DFI’s reported results were impacted by non-trading losses attributable to shareholders of US$445 million. This was due to a loss of US$114 million, which is associated with the divestment of Chinese supermarket chain Yonghui, a US$231 million impairment of interest in Robinsons Retail and a US$133 million goodwill impairment of Macau and Cambodia Food businesses.

See also: DFI Retail reports overall loss of US$244.5 mil for FY2024 from divestments and impairments

“We are cautiously optimistic on its topline but raise profit estimates,” say Kande and Lim. DFI targets 2% organic revenue growth in FY2025, but the analysts remain slightly more cautious with their 1.5% growth forecast.

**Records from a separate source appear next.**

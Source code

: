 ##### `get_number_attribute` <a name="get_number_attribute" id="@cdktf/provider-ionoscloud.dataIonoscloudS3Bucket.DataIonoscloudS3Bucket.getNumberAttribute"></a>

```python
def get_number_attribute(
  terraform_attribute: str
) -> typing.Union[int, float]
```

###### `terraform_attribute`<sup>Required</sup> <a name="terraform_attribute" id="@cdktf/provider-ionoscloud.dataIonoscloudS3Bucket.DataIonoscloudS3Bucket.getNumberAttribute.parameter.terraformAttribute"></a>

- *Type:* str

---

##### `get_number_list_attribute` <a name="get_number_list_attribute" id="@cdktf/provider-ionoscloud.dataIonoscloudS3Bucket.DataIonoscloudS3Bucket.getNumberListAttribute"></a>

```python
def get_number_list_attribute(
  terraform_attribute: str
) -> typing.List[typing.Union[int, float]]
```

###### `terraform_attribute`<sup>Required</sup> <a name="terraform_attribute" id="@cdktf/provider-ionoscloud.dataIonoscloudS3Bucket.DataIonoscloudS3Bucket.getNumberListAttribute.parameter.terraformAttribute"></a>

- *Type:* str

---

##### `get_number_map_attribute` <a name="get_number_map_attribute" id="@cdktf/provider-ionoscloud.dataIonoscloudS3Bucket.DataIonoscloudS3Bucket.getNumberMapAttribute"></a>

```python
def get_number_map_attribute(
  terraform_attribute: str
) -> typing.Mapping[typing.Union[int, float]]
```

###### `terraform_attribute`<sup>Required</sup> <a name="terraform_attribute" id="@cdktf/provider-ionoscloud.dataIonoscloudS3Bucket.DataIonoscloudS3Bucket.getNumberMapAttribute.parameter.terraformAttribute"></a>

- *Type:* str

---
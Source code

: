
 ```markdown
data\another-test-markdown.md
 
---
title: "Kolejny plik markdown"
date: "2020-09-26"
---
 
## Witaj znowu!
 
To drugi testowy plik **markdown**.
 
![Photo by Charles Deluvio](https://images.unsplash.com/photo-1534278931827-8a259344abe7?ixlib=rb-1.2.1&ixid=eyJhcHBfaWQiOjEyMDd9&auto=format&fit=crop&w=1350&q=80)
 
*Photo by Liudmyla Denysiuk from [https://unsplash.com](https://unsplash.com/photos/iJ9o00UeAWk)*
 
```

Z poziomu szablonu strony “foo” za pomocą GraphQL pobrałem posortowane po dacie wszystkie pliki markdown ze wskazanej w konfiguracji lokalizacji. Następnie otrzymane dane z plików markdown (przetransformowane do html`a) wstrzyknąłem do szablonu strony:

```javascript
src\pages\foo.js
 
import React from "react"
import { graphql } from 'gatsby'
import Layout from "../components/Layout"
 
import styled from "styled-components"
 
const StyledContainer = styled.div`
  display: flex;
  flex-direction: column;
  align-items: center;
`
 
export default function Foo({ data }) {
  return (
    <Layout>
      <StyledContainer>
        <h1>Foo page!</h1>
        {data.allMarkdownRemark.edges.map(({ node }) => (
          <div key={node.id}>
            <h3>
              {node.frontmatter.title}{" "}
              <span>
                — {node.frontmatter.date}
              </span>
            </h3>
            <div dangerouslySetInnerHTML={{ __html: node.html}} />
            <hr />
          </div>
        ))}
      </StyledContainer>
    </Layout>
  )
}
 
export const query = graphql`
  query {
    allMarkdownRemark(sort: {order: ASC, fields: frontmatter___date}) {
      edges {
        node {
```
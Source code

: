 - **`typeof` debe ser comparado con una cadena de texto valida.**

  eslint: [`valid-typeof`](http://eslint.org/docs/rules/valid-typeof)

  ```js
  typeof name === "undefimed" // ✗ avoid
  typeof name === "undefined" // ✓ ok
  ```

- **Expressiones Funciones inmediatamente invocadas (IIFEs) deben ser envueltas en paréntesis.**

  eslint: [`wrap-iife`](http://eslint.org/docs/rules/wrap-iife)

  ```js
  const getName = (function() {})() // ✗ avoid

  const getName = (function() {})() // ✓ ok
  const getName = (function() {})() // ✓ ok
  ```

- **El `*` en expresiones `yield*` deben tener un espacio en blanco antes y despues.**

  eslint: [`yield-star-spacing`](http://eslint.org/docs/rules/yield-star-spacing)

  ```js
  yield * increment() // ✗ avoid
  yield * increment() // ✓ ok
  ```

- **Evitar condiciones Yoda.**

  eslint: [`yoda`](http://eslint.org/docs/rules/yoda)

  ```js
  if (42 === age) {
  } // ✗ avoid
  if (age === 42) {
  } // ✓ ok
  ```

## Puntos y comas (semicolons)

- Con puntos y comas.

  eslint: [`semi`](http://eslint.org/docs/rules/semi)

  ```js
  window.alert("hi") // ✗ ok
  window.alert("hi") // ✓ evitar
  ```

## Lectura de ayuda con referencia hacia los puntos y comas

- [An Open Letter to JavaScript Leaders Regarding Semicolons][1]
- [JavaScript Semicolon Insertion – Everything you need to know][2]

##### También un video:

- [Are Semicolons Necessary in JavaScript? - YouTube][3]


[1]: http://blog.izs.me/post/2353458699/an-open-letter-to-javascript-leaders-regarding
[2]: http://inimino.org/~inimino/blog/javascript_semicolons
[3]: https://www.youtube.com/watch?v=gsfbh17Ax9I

While Hong Kong’s macro environment is stabilising, they think that comparatively lower-valued basket sizes in Southeast Asia could moderate topline sales.

“We expect underlying operating margins to expand by 40 basis points over FY2024-FY2027 as a recovery in Food and Home could offset operational deleverage in Convenience and mix shift in Health & Beauty. As such, we lift our FY2025-FY2026 EPS by 15-16%. We see FY2025 underlying net profit of US$263 million (+31% yoy), at the higher-end of DFI’s US$230 million – US$270m million guidance,” say the analysts.

See also: UOB Kay Hian keeps Sheng Siong at 'buy' but trims target price to $1.92 on higher staff costs

Meanwhile, DFI has plans to repay debt using most of the approximately US$620 million from its Yonghui stake sale. The analyst views this move as being able to drive about US$40 million in annual interest savings.

“We forecast FY2025 net gearing to improve to -6.7%, compared to 78.6% at end-FY2024. DFI also guided for 60% payout ratio to sustain in FY25F, translating a 5.5% dividend yield. We see potential for a special dividend in FY2025, from better profits and stronger balance sheet. M&As are medium-term catalysts,” say Kande and Lim.

As at 2.20pm, shares in DFI are trading at US$2.26.